#### PROVIDED ENTRIES
····················

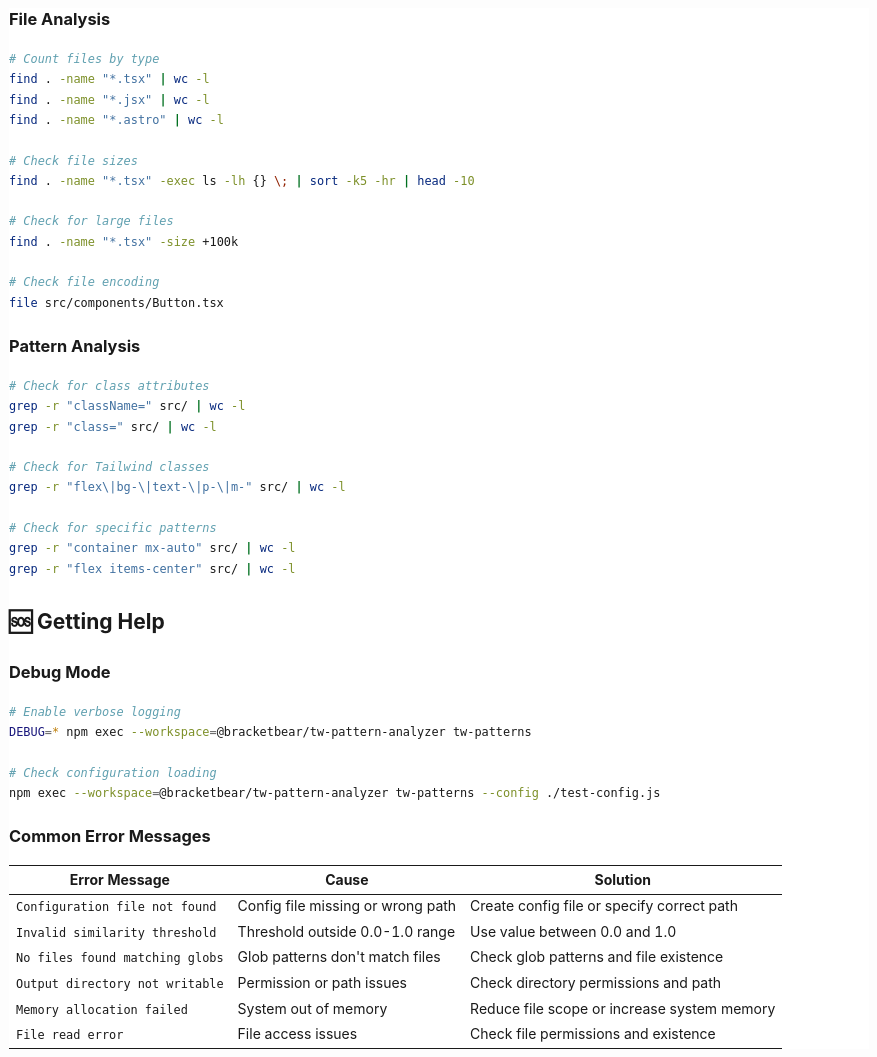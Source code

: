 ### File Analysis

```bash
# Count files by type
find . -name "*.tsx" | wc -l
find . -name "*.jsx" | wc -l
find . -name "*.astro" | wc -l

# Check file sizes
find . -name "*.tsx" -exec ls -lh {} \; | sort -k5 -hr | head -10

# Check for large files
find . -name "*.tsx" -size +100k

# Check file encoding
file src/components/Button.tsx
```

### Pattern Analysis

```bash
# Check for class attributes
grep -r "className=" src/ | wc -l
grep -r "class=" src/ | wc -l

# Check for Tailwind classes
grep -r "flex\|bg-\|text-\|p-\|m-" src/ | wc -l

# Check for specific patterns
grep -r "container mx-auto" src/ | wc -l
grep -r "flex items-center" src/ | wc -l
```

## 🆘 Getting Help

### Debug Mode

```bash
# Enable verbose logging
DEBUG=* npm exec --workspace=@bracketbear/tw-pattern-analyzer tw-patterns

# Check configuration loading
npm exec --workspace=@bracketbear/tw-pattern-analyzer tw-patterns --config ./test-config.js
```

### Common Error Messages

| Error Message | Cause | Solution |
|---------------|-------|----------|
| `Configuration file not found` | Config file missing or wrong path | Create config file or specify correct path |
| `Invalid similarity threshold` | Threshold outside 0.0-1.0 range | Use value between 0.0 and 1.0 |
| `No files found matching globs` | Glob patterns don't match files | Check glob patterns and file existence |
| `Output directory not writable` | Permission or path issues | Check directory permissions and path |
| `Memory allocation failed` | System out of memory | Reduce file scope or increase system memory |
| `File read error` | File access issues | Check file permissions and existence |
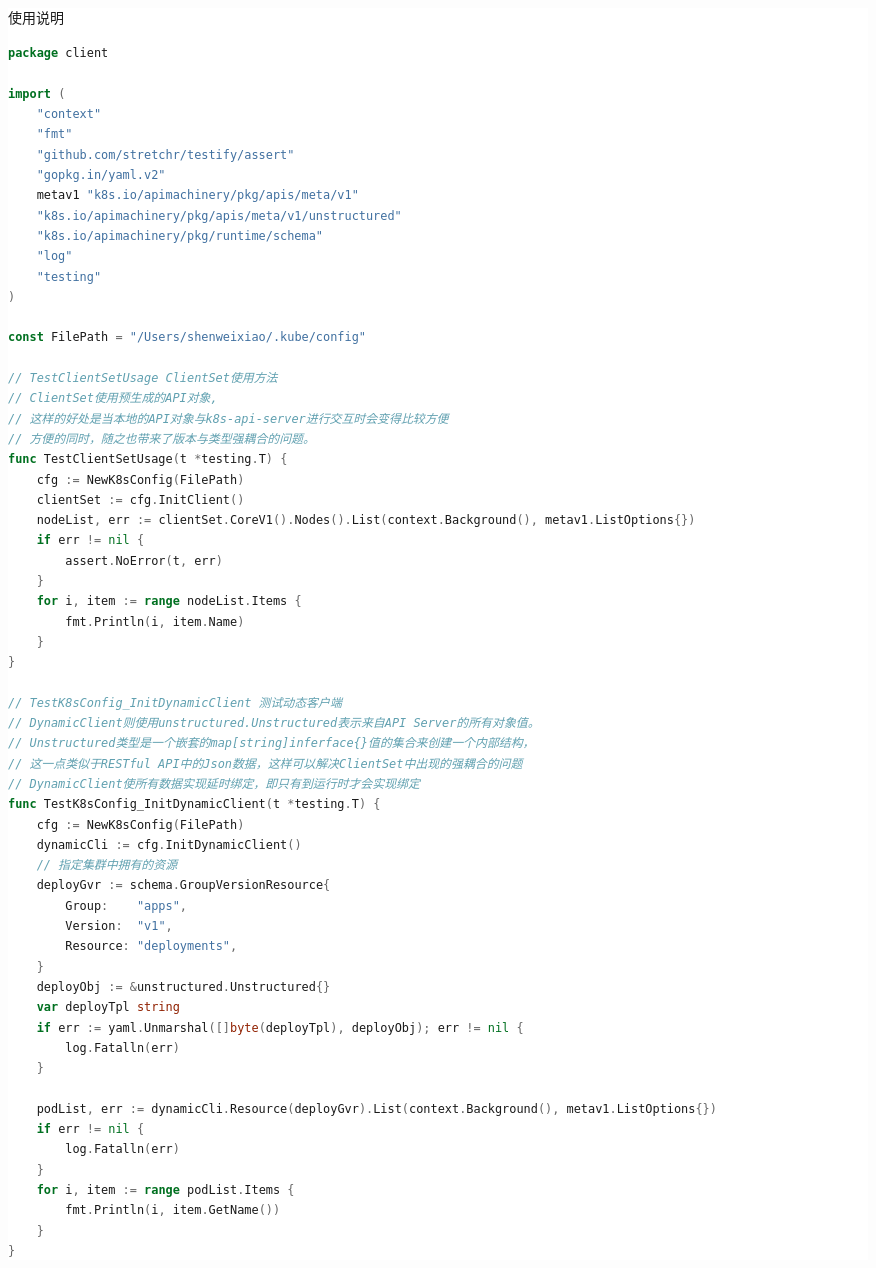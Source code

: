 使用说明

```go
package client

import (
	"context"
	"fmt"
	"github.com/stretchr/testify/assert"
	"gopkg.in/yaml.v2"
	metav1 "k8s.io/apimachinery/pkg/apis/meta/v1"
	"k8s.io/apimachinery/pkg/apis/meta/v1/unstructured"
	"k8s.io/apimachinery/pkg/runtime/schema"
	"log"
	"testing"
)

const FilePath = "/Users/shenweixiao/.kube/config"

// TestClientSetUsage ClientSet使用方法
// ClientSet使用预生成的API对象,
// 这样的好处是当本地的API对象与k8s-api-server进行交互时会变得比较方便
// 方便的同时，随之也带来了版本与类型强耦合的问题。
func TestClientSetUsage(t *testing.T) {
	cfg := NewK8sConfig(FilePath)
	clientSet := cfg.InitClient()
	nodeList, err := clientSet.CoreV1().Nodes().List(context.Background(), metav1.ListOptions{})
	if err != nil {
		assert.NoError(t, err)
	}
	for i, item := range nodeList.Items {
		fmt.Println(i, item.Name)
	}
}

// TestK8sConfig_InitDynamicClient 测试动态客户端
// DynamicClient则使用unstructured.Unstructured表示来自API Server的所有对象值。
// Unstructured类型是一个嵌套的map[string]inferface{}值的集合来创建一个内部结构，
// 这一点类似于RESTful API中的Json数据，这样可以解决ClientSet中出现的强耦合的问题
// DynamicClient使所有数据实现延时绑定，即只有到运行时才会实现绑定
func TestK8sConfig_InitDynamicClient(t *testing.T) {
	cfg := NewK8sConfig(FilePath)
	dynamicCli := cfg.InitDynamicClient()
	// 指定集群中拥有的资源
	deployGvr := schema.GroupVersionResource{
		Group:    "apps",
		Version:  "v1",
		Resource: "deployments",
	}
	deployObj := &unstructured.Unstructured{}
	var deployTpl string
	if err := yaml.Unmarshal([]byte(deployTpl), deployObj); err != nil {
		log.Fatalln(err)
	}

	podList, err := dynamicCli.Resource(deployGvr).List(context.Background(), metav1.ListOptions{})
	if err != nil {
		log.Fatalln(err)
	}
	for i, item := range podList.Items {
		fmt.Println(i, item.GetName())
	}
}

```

····················

#### TRY IT
Going through the records above line by line, transcribe each one exactly and skip any pictures.

#### OUTPUT FOR THIS TASK
Source code

: ### File Analysis

```bash
# Count files by type
find . -name "*.tsx" | wc -l
find . -name "*.jsx" | wc -l
find . -name "*.astro" | wc -l

# Check file sizes
find . -name "*.tsx" -exec ls -lh {} \; | sort -k5 -hr | head -10

# Check for large files
find . -name "*.tsx" -size +100k

# Check file encoding
file src/components/Button.tsx
```

### Pattern Analysis

```bash
# Check for class attributes
grep -r "className=" src/ | wc -l
grep -r "class=" src/ | wc -l

# Check for Tailwind classes
grep -r "flex\|bg-\|text-\|p-\|m-" src/ | wc -l

# Check for specific patterns
grep -r "container mx-auto" src/ | wc -l
grep -r "flex items-center" src/ | wc -l
```

## 🆘 Getting Help

### Debug Mode

```bash
# Enable verbose logging
DEBUG=* npm exec --workspace=@bracketbear/tw-pattern-analyzer tw-patterns

# Check configuration loading
npm exec --workspace=@bracketbear/tw-pattern-analyzer tw-patterns --config ./test-config.js
```

### Common Error Messages

| Error Message | Cause | Solution |
|---------------|-------|----------|
| `Configuration file not found` | Config file missing or wrong path | Create config file or specify correct path |
| `Invalid similarity threshold` | Threshold outside 0.0-1.0 range | Use value between 0.0 and 1.0 |
| `No files found matching globs` | Glob patterns don't match files | Check glob patterns and file existence |
| `Output directory not writable` | Permission or path issues | Check directory permissions and path |
| `Memory allocation failed` | System out of memory | Reduce file scope or increase system memory |
| `File read error` | File access issues | Check file permissions and existence |
Source code

: 使用说明

```go
package client

import (
	"context"
	"fmt"
	"github.com/stretchr/testify/assert"
	"gopkg.in/yaml.v2"
	metav1 "k8s.io/apimachinery/pkg/apis/meta/v1"
	"k8s.io/apimachinery/pkg/apis/meta/v1/unstructured"
	"k8s.io/apimachinery/pkg/runtime/schema"
	"log"
	"testing"
)

const FilePath = "/Users/shenweixiao/.kube/config"

// TestClientSetUsage ClientSet使用方法
// ClientSet使用预生成的API对象,
// 这样的好处是当本地的API对象与k8s-api-server进行交互时会变得比较方便
// 方便的同时，随之也带来了版本与类型强耦合的问题。
func TestClientSetUsage(t *testing.T) {
	cfg := NewK8sConfig(FilePath)
	clientSet := cfg.InitClient()
	nodeList, err := clientSet.CoreV1().Nodes().List(context.Background(), metav1.ListOptions{})
	if err != nil {
		assert.NoError(t, err)
	}
	for i, item := range nodeList.Items {
		fmt.Println(i, item.Name)
	}
}

// TestK8sConfig_InitDynamicClient 测试动态客户端
// DynamicClient则使用unstructured.Unstructured表示来自API Server的所有对象值。
// Unstructured类型是一个嵌套的map[string]inferface{}值的集合来创建一个内部结构，
// 这一点类似于RESTful API中的Json数据，这样可以解决ClientSet中出现的强耦合的问题
// DynamicClient使所有数据实现延时绑定，即只有到运行时才会实现绑定
func TestK8sConfig_InitDynamicClient(t *testing.T) {
	cfg := NewK8sConfig(FilePath)
	dynamicCli := cfg.InitDynamicClient()
	// 指定集群中拥有的资源
	deployGvr := schema.GroupVersionResource{
		Group:    "apps",
		Version:  "v1",
		Resource: "deployments",
	}
	deployObj := &unstructured.Unstructured{}
	var deployTpl string
	if err := yaml.Unmarshal([]byte(deployTpl), deployObj); err != nil {
		log.Fatalln(err)
	}

	podList, err := dynamicCli.Resource(deployGvr).List(context.Background(), metav1.ListOptions{})
	if err != nil {
		log.Fatalln(err)
	}
	for i, item := range podList.Items {
		fmt.Println(i, item.GetName())
	}
}

```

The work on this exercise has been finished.